Legislazione e Giurisprudenza, Generalità, varie -  Santuari Alceste - 2013-12-20

SPL: RELAZIONE DEI COMUNI DI FINE DICEMBRE – Alceste SANTUARI

I comuni debbono provvedere, entro il 31 dicembre p.v., a pubblicare sul sito internet istituzionale dell"ente locale, una relazione/ricognizione che dia conto delle ragioni e della sussistenza dei requisiti previsti dall"ordinamento europeo per la forma di affidamento prescelta e che definisca i contenuti specifici degli obblighi di servizio pubblico e servizio universale, indicando le compensazioni economiche se previste. E" quanto prevede l"art. 34, comma 20, d.l. n. 179/2012, conv. in l. 17 dicembre 2012, n. 221, che ha indicato il 1 gennaio 2013 la data di inizio degli affidamenti secondo i contenuti della relazione sopra richiamata.

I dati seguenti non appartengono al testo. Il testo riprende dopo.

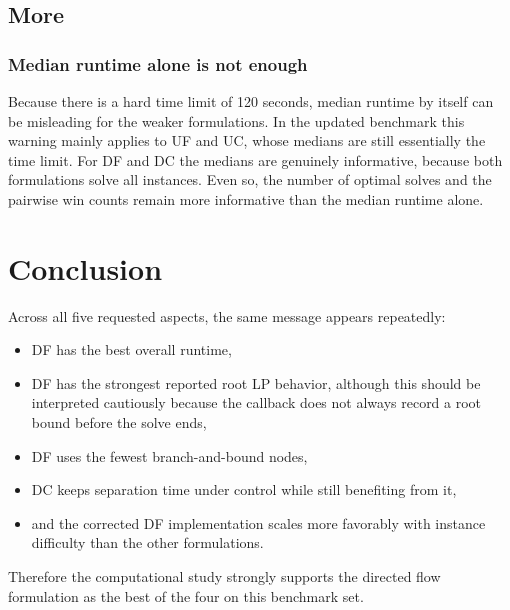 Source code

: \subsection{More}

\subsubsection*{Median runtime alone is not enough}

Because there is a hard time limit of 120 seconds, median runtime by itself can
be misleading for the weaker formulations. In the updated benchmark this warning
mainly applies to UF and UC, whose medians are still essentially the time
limit. For DF and DC the medians are genuinely informative, because both
formulations solve all instances. Even so, the number of optimal solves and the
pairwise win counts remain more informative than the median runtime alone.


\section{Conclusion}

Across all five requested aspects, the same message appears repeatedly:

\begin{itemize}
  \item DF has the best overall runtime,
  \item DF has the strongest reported root LP behavior, although this should be
  interpreted cautiously because the callback does not always record a root
  bound before the solve ends,
  \item DF uses the fewest branch-and-bound nodes,
  \item DC keeps separation time under control while still benefiting from it,
  \item and the corrected DF implementation scales more favorably with instance difficulty than
  the other formulations.
\end{itemize}

Therefore the computational study strongly supports the directed flow
formulation as the best of the four on this benchmark set.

In ordine agli affidamenti in essere alla data del d.l. 179/2012 (ossia il 20 ottobre 2012) è previsto l"obbligo di adeguamento ai principi comunitari entro il prossimo 31 dicembre mediante la pubblicazione della relazione di cui sopra. Preme evidenziare che il mancato adempimento degli obblighi previsti dalla norma determina la cessazione dell"affidamento alla data del 31 dicembre 2013.

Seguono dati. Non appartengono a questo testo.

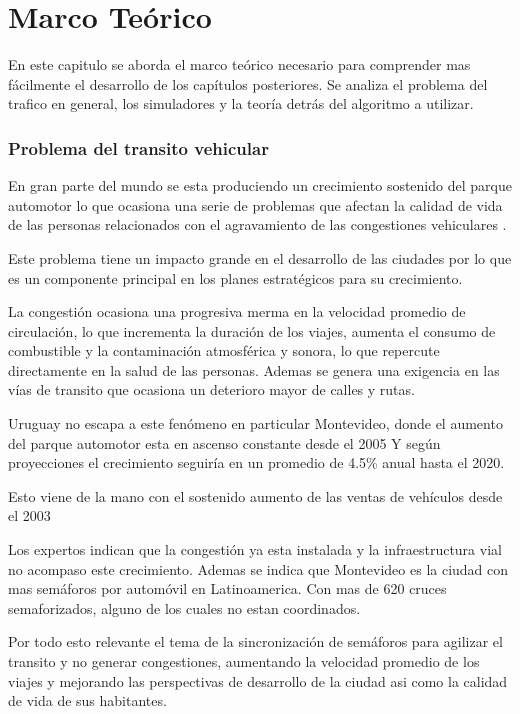 \chapter{Marco Teórico}

 En este capitulo se aborda el marco teórico necesario para comprender mas fácilmente el desarrollo de los capítulos posteriores. Se analiza el problema del trafico en general, los simuladores y la teoría detrás del algoritmo a utilizar.

\subsection{Problema del transito vehicular}

En gran parte del mundo se esta produciendo un crecimiento sostenido del parque automotor lo que ocasiona una serie de problemas que afectan la calidad de vida de las personas relacionados con el agravamiento de las congestiones vehiculares \citep{Cepal2003}.

Este problema tiene un impacto grande en el desarrollo de las ciudades por lo que es un componente principal en los planes estratégicos para su crecimiento.

La congestión ocasiona una progresiva merma en la velocidad promedio de circulación, lo que incrementa la duración de los viajes, aumenta el consumo de combustible y la contaminación atmosférica y sonora, lo que repercute directamente en la salud de las personas. 
Ademas se genera una exigencia en las vías de transito que ocasiona un deterioro mayor de calles y rutas.

Uruguay no escapa a este fenómeno en particular Montevideo, donde el aumento del parque automotor esta en ascenso constante desde el 2005 \citep{INE2014} 
Y según proyecciones el crecimiento seguiría en un promedio de 4.5\% anual hasta el 2020. \citep{BBVA2013}

Esto viene de la mano con el sostenido aumento de las ventas de vehículos  desde el 2003 \citep{Autoanuario2014}

Los expertos indican que la congestión ya esta instalada y la infraestructura vial no acompaso este crecimiento. Ademas se indica que Montevideo es la ciudad con mas semáforos por automóvil en Latinoamerica. Con mas de 620 cruces semaforizados, alguno de los cuales no estan coordinados.\citep{Subrayado2013}

Por todo esto relevante el tema de la sincronización de semáforos para agilizar el transito y no generar congestiones, aumentando la velocidad promedio de los viajes y mejorando las perspectivas de desarrollo de la ciudad asi como la calidad de vida de sus habitantes.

In che cosa consiste "la cessazione dell"affidamento"? Si tratta della decadenza ex lege del contratto di servizio stipulato tra l"ente locale affidante e il soggetto gestore, con la conseguente assenza del presupposto normativo a supporto del rapporto negoziale per la gestione del servizio pubblico locale affidato.

Si segnala l"importanza della relazione prescritta dall"art. 34 sopra citato in quanto essa deve dimostrare l"economicità gestionale del servizio, che dovrebbe trovare sostegno in uno specifico business plan, in cui indicare anche l"esperienza di altri affidamenti similari a quello in oggetto. Tra gli aspetti che meritano particolare attenzione, si evidenzia la possibilità che l"affidamento valutato non presenti le caratteristiche richieste dalla disciplina UE e nazionale dell"in house providing in quanto potrebbe mancare il requisito (necessario) del controllo analogo. Ciò comporta la necessità di apportare le opportune modifiche agli atti fondamentali della società in house (statuto e patti parasociali se presenti).

Un altro aspetto da considerare è quello relativo alla "natura" dei servizi erogati dalla società: infatti, se questa allo stesso tempo eroga servizi pubblici locali e servizi strumentali, questi ultimi dovranno essere esternalizzati o scorporati, in quanto è necessario evitare commistioni tra le due erogazioni.

Da ultimo, sembra utile richiamare alla necessità di verificare la durata degli affidamenti, affinché presentino il requisito della proporzionalità (cfr. Commissione Europea in materia di aiuti di stato, 2012/C 8/02).

In sintesi, la relazione in parola dovrebbe servire all"ente locale affidante per "fare una fotografia" degli affidamenti in essere, allo scopo di valutarne efficacia, efficienza e ruolo dell"ente medesimo nella governance della struttura deputata all"erogazione del servizio.